- _What is being asked_: In the data below, find the line that contains "immune to direct test." and the line that contains "would break the". Copy both, plus every line between them, exactly.
=== Begin Enclosure ===
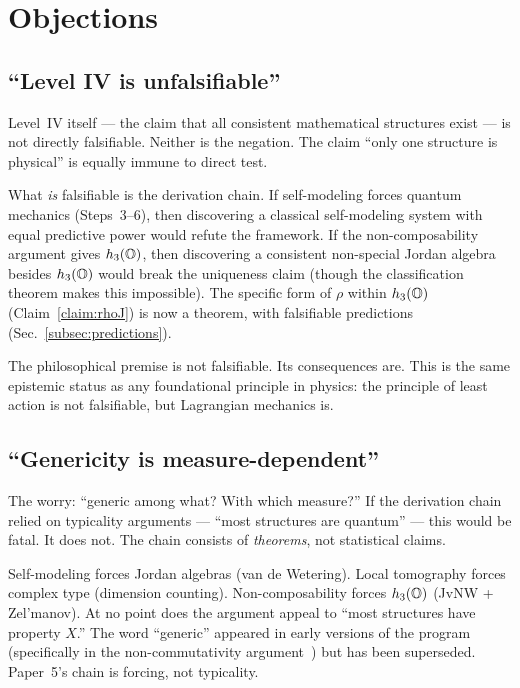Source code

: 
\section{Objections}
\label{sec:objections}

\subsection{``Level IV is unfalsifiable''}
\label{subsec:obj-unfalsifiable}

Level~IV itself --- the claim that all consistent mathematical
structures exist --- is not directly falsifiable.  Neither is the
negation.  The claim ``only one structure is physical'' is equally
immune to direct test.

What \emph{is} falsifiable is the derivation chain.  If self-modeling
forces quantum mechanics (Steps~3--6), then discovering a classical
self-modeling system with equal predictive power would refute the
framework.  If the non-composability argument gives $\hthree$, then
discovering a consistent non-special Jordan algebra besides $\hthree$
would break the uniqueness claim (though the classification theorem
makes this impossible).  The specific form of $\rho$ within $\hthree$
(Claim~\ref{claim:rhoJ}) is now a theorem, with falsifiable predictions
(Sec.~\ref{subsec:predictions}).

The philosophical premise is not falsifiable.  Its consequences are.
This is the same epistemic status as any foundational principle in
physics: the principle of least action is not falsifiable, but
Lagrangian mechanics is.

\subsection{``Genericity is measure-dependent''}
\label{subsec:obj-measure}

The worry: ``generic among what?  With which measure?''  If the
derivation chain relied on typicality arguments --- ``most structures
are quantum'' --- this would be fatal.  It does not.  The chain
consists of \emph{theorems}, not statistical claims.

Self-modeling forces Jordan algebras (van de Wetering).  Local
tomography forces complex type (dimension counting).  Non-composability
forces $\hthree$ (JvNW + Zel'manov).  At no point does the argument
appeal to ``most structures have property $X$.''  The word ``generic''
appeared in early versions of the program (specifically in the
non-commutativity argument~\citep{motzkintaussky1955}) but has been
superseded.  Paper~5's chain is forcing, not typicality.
=== End Enclosure ===
- _Answer for this exercise_:
immune to direct test.

What \emph{is} falsifiable is the derivation chain.  If self-modeling
forces quantum mechanics (Steps~3--6), then discovering a classical
self-modeling system with equal predictive power would refute the
framework.  If the non-composability argument gives $\hthree$, then
discovering a consistent non-special Jordan algebra besides $\hthree$
would break the uniqueness claim (though the classification theorem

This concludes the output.